START Provided data

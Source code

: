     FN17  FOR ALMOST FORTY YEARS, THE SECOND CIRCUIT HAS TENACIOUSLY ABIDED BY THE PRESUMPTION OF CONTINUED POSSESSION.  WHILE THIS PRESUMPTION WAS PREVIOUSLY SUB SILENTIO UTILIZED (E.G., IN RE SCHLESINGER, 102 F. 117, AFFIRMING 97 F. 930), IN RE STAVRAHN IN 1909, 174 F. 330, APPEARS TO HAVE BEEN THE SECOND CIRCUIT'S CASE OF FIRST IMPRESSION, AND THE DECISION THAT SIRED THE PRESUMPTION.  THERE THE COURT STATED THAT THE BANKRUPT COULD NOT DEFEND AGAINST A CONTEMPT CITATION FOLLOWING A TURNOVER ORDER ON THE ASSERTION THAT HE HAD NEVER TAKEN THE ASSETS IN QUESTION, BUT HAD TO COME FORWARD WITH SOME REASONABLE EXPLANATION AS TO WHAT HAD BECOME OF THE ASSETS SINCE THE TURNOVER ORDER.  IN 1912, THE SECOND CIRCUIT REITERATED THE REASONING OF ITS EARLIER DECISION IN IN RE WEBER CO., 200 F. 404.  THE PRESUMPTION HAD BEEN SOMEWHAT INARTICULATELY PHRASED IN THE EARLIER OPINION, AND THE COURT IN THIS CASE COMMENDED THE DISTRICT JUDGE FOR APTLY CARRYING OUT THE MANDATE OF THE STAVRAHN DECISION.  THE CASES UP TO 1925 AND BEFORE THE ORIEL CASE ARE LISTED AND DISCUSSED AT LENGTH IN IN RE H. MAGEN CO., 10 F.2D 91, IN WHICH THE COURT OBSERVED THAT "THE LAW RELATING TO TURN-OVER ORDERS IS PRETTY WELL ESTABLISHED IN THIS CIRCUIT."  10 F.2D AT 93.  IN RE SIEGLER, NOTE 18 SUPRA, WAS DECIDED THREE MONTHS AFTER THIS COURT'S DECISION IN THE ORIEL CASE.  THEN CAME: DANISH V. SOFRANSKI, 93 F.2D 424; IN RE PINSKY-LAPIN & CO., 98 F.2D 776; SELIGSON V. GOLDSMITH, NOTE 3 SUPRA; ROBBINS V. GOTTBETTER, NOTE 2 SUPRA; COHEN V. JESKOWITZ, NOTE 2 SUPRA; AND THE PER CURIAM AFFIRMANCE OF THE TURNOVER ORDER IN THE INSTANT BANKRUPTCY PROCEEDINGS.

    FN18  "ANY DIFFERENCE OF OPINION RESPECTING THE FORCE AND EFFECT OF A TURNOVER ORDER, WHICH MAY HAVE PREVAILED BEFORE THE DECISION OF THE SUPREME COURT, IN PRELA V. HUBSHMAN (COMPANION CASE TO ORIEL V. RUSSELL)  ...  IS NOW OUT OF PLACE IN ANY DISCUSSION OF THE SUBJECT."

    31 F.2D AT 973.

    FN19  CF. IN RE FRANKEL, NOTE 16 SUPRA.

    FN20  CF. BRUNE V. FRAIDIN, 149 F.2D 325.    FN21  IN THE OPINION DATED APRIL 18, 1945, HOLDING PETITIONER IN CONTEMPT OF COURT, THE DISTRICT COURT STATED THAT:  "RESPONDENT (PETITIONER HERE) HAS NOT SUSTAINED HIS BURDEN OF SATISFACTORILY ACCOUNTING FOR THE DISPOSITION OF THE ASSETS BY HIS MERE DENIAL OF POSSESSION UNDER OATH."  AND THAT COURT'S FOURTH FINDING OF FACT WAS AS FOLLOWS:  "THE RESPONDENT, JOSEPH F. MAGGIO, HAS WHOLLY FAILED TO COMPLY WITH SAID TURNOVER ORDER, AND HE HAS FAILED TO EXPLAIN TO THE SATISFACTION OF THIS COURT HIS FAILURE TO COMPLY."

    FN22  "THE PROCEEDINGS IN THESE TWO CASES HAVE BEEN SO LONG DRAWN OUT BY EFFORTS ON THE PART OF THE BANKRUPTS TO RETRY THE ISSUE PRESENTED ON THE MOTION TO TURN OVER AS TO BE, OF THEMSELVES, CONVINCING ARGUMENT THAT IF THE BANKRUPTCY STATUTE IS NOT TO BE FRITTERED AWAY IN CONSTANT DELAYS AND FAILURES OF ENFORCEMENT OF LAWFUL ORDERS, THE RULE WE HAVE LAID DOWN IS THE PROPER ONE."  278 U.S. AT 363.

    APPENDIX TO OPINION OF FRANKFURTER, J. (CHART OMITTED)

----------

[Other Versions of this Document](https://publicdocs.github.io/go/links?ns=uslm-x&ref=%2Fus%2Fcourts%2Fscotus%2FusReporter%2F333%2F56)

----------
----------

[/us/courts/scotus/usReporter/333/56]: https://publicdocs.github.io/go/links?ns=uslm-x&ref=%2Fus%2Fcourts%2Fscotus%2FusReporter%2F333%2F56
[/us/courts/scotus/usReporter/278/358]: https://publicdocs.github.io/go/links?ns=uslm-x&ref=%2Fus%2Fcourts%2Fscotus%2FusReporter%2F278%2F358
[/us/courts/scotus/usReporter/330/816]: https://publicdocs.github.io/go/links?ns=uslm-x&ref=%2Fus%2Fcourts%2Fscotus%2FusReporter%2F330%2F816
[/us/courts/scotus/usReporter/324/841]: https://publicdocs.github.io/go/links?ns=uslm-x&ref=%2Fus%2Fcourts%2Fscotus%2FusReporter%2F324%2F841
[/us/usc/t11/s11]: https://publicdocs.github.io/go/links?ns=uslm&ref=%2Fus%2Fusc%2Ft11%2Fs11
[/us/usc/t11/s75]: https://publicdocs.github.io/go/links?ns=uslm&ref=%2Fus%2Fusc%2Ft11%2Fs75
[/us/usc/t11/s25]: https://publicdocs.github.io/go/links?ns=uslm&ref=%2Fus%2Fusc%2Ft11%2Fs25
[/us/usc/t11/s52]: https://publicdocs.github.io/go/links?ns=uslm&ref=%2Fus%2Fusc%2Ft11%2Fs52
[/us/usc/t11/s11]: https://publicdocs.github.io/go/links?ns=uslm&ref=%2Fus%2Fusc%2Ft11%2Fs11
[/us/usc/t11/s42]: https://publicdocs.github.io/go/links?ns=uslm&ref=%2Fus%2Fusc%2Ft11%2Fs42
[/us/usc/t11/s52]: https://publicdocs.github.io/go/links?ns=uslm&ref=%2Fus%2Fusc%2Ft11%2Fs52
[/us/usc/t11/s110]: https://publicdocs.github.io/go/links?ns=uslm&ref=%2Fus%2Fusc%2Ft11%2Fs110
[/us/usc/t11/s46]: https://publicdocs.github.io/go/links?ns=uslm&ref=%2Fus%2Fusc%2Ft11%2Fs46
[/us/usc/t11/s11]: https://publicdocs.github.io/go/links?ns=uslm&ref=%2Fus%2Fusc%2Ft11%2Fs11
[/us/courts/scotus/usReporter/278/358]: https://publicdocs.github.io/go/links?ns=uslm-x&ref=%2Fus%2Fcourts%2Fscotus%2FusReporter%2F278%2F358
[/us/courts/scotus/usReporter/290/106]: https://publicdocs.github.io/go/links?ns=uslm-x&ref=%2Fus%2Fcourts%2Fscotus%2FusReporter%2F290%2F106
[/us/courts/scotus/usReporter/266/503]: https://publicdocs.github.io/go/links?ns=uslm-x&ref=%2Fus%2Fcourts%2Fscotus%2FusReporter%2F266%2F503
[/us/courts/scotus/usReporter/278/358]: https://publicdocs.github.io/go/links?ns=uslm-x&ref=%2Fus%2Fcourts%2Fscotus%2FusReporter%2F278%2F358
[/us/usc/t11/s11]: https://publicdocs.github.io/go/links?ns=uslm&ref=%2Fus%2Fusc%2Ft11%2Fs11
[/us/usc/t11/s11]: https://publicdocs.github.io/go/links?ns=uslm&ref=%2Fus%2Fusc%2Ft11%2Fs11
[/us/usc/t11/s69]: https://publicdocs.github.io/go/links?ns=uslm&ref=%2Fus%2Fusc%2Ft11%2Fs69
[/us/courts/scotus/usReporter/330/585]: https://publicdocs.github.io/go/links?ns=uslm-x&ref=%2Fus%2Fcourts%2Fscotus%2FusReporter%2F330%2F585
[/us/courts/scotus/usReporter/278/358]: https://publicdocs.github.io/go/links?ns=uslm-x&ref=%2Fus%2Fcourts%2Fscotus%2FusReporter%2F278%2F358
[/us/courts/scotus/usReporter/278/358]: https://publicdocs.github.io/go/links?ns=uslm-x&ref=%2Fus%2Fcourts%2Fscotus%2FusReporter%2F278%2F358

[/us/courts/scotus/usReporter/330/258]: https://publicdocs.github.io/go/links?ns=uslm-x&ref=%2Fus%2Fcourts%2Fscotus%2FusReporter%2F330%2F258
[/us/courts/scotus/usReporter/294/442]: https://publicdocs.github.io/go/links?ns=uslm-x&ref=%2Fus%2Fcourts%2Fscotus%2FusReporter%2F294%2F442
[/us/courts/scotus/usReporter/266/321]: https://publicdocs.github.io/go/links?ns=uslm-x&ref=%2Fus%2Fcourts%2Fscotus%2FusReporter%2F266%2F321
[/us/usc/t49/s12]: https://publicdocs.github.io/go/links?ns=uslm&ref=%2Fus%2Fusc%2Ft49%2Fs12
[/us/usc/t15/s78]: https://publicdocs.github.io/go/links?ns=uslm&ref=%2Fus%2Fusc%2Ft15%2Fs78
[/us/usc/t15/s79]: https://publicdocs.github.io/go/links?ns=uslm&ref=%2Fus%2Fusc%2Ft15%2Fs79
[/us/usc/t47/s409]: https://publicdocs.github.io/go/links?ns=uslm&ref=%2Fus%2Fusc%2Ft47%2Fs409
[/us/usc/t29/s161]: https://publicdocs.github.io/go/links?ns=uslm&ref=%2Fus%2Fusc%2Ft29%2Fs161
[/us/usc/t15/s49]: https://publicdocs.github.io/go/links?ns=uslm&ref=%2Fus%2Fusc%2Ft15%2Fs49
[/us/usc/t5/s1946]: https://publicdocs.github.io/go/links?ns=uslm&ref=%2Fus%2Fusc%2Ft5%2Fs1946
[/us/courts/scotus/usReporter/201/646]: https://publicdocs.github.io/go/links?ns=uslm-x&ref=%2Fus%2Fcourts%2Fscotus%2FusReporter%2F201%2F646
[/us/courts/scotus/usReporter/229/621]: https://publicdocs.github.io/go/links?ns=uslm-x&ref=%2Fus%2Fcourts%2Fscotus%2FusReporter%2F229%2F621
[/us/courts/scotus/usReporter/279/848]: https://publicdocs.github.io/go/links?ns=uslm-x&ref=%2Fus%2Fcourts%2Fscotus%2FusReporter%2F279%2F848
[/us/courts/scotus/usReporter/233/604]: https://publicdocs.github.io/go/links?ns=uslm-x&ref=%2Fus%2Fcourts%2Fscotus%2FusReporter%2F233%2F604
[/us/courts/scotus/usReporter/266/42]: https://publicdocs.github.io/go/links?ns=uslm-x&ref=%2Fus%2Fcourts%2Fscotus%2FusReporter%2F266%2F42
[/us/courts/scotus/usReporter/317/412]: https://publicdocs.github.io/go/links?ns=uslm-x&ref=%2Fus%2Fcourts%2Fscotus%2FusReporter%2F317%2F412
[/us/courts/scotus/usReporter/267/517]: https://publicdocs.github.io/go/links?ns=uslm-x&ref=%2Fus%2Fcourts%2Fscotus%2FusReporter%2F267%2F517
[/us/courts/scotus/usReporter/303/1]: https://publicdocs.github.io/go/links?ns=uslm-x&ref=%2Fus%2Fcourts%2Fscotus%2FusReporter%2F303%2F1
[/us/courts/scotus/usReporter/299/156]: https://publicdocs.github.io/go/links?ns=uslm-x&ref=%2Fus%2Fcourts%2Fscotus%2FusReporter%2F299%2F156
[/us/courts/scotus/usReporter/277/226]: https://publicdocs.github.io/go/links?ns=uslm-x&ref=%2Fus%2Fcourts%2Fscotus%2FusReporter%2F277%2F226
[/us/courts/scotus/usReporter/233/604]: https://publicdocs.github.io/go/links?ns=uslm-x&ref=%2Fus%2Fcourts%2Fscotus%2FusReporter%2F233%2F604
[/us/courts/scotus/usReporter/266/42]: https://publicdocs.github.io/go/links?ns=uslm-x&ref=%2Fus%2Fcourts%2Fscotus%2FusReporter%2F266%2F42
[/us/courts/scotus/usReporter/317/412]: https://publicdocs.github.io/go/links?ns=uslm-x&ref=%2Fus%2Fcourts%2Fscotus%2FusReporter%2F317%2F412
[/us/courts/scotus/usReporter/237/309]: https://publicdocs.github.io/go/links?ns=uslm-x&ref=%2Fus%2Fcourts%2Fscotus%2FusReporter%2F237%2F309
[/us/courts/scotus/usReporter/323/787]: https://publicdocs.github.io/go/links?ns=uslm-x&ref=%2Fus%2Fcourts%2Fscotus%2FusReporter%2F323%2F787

END Provided data

## The problem
Go through the material above and copy each line that has the word "ORIEL".

## Response area
:     FN17  FOR ALMOST FORTY YEARS, THE SECOND CIRCUIT HAS TENACIOUSLY ABIDED BY THE PRESUMPTION OF CONTINUED POSSESSION.  WHILE THIS PRESUMPTION WAS PREVIOUSLY SUB SILENTIO UTILIZED (E.G., IN RE SCHLESINGER, 102 F. 117, AFFIRMING 97 F. 930), IN RE STAVRAHN IN 1909, 174 F. 330, APPEARS TO HAVE BEEN THE SECOND CIRCUIT'S CASE OF FIRST IMPRESSION, AND THE DECISION THAT SIRED THE PRESUMPTION.  THERE THE COURT STATED THAT THE BANKRUPT COULD NOT DEFEND AGAINST A CONTEMPT CITATION FOLLOWING A TURNOVER ORDER ON THE ASSERTION THAT HE HAD NEVER TAKEN THE ASSETS IN QUESTION, BUT HAD TO COME FORWARD WITH SOME REASONABLE EXPLANATION AS TO WHAT HAD BECOME OF THE ASSETS SINCE THE TURNOVER ORDER.  IN 1912, THE SECOND CIRCUIT REITERATED THE REASONING OF ITS EARLIER DECISION IN IN RE WEBER CO., 200 F. 404.  THE PRESUMPTION HAD BEEN SOMEWHAT INARTICULATELY PHRASED IN THE EARLIER OPINION, AND THE COURT IN THIS CASE COMMENDED THE DISTRICT JUDGE FOR APTLY CARRYING OUT THE MANDATE OF THE STAVRAHN DECISION.  THE CASES UP TO 1925 AND BEFORE THE ORIEL CASE ARE LISTED AND DISCUSSED AT LENGTH IN IN RE H. MAGEN CO., 10 F.2D 91, IN WHICH THE COURT OBSERVED THAT "THE LAW RELATING TO TURN-OVER ORDERS IS PRETTY WELL ESTABLISHED IN THIS CIRCUIT."  10 F.2D AT 93.  IN RE SIEGLER, NOTE 18 SUPRA, WAS DECIDED THREE MONTHS AFTER THIS COURT'S DECISION IN THE ORIEL CASE.  THEN CAME: DANISH V. SOFRANSKI, 93 F.2D 424; IN RE PINSKY-LAPIN & CO., 98 F.2D 776; SELIGSON V. GOLDSMITH, NOTE 3 SUPRA; ROBBINS V. GOTTBETTER, NOTE 2 SUPRA; COHEN V. JESKOWITZ, NOTE 2 SUPRA; AND THE PER CURIAM AFFIRMANCE OF THE TURNOVER ORDER IN THE INSTANT BANKRUPTCY PROCEEDINGS.
    FN18  "ANY DIFFERENCE OF OPINION RESPECTING THE FORCE AND EFFECT OF A TURNOVER ORDER, WHICH MAY HAVE PREVAILED BEFORE THE DECISION OF THE SUPREME COURT, IN PRELA V. HUBSHMAN (COMPANION CASE TO ORIEL V. RUSSELL)  ...  IS NOW OUT OF PLACE IN ANY DISCUSSION OF THE SUBJECT."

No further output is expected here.